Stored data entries
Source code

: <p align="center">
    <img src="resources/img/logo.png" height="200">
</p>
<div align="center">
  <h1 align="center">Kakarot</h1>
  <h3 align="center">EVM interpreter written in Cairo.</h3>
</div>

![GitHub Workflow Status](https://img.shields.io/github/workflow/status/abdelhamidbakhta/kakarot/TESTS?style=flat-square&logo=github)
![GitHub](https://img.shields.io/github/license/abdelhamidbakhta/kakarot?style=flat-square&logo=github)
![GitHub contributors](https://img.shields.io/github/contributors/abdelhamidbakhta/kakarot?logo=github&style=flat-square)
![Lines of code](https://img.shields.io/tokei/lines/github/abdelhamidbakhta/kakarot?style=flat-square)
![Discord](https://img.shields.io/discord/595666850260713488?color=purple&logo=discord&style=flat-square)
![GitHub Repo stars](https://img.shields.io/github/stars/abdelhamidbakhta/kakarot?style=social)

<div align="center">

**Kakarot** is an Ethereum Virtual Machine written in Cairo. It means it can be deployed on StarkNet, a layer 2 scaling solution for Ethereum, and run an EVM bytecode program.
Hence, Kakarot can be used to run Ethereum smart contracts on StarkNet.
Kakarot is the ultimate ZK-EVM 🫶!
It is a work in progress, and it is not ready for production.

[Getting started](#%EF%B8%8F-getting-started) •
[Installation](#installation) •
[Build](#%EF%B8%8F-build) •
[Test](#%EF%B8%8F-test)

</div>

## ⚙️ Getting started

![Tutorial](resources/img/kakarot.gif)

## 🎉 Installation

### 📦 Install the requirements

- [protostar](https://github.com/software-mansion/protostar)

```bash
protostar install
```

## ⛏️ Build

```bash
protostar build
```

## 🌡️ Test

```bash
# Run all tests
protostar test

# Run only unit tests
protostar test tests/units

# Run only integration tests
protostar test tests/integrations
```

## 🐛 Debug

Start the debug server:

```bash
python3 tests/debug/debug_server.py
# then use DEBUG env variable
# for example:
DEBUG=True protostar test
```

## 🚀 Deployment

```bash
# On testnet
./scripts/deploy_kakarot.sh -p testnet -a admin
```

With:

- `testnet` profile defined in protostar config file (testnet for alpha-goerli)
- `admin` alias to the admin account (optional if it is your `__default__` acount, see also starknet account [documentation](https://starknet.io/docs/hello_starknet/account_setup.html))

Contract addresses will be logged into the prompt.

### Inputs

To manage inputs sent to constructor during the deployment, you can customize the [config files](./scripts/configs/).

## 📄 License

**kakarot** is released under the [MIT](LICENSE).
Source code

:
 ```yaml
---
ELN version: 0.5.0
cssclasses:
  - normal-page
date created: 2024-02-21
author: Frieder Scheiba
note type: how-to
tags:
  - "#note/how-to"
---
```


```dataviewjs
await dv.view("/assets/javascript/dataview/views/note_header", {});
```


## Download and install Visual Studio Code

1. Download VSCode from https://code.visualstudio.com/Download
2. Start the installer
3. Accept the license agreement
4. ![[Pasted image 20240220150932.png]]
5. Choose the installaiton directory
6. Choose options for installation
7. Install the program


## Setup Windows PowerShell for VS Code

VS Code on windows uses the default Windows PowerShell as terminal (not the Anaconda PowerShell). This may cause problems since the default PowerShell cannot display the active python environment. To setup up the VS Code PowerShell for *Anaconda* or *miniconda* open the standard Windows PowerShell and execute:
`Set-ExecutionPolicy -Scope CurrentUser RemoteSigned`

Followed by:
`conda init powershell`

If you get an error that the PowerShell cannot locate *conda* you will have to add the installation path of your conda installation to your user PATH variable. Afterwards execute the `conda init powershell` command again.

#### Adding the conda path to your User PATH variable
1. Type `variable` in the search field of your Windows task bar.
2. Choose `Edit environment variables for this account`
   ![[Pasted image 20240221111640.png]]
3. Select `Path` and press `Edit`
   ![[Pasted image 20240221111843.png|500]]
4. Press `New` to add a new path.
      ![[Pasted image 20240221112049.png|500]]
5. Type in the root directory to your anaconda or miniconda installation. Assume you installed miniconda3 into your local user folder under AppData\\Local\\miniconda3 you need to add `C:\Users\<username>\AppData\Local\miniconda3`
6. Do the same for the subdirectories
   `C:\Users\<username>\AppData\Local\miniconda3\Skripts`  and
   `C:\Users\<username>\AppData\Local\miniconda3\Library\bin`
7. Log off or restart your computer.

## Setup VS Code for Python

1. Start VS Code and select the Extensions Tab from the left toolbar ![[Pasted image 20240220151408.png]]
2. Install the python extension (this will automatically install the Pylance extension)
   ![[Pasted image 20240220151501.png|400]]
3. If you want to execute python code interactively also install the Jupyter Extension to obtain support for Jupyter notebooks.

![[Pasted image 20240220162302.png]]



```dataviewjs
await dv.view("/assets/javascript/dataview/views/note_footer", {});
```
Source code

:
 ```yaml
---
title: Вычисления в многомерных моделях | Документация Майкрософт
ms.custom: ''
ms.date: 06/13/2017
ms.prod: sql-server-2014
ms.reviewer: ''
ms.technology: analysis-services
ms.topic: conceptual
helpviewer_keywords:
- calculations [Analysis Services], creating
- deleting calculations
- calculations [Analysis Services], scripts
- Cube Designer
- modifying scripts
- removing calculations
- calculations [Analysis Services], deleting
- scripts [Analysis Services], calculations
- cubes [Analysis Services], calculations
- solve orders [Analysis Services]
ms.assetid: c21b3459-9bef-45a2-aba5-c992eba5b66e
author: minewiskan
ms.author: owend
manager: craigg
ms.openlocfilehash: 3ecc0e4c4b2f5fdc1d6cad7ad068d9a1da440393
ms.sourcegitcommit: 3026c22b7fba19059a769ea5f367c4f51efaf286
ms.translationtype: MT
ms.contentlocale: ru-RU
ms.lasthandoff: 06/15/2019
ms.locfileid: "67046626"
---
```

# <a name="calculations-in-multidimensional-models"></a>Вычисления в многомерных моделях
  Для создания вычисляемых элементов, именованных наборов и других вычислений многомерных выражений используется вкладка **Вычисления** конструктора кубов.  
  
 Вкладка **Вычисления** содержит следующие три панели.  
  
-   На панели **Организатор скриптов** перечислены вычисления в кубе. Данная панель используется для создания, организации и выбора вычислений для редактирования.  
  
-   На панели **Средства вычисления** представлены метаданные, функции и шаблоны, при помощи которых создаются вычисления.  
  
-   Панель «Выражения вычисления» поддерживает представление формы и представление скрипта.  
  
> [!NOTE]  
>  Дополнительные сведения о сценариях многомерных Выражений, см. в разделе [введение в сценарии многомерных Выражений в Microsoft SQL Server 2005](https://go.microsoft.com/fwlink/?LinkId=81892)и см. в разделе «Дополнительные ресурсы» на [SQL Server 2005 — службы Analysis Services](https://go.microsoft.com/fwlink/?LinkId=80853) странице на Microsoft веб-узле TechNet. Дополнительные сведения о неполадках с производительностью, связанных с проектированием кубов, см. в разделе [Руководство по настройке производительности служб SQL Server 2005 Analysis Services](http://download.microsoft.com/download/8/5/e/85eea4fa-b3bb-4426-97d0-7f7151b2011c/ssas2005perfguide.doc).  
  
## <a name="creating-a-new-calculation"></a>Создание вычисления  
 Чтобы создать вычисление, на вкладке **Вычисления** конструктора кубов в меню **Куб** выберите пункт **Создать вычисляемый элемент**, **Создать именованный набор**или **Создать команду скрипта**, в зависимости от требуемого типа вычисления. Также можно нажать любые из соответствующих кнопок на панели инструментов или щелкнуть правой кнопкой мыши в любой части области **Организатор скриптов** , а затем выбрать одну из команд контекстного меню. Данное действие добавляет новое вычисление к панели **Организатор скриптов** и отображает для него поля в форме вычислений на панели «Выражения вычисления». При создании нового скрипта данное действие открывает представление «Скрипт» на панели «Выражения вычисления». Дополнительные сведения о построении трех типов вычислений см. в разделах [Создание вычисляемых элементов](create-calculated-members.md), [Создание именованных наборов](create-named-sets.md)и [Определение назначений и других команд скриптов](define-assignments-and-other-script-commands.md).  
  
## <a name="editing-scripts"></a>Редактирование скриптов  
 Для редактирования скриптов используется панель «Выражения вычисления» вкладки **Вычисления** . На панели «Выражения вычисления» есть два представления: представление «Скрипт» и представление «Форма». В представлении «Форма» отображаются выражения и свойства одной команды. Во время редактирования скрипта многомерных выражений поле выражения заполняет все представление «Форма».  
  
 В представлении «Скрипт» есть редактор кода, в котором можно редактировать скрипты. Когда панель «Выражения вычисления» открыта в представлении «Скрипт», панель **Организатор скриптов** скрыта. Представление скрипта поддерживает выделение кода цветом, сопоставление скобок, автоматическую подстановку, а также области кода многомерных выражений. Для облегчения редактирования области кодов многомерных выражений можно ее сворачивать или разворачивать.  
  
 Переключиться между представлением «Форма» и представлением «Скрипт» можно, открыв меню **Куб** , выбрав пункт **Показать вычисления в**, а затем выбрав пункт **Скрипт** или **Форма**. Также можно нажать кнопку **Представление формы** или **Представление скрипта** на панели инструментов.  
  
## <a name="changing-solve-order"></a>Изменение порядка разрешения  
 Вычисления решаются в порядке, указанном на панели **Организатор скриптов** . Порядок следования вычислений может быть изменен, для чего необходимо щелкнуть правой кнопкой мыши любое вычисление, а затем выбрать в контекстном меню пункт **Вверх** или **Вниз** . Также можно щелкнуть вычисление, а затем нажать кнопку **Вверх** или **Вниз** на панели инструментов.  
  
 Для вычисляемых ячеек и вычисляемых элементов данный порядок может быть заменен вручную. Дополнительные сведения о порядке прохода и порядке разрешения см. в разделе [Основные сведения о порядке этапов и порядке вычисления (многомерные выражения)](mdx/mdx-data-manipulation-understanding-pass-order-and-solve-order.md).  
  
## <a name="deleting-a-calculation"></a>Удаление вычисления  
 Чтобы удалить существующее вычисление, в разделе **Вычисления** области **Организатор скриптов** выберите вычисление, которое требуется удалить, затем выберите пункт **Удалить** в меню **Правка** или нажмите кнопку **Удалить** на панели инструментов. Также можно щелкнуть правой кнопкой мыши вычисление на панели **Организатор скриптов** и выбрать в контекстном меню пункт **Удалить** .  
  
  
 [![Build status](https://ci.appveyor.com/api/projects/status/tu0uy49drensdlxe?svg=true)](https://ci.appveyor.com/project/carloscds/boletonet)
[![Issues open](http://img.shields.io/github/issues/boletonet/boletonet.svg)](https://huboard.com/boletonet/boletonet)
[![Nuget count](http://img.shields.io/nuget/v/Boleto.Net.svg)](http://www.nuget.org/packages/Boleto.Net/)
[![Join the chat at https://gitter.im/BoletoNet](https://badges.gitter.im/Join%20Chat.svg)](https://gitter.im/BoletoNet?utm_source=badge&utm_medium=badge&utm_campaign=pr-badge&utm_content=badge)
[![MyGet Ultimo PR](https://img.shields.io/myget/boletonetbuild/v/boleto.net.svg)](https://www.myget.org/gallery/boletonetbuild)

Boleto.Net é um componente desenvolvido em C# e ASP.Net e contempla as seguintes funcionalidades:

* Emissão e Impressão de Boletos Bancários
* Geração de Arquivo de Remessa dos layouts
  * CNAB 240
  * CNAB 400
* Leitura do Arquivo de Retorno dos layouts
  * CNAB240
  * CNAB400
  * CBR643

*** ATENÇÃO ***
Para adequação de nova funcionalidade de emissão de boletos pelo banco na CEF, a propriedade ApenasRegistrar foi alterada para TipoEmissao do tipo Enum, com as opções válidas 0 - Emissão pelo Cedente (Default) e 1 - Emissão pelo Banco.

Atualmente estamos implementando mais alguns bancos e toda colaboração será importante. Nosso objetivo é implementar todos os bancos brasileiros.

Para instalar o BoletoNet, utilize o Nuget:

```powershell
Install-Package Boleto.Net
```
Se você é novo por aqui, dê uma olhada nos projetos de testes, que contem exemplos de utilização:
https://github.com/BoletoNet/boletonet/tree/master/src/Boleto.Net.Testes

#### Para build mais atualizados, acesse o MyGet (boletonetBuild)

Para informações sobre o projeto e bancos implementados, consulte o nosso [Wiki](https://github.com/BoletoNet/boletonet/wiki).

■ What needs to be done:
Select and copy every line from the records that includes the word "views".

■ Answer to this exercise:
await dv.view("/assets/javascript/dataview/views/note_header", {});
await dv.view("/assets/javascript/dataview/views/note_footer", {});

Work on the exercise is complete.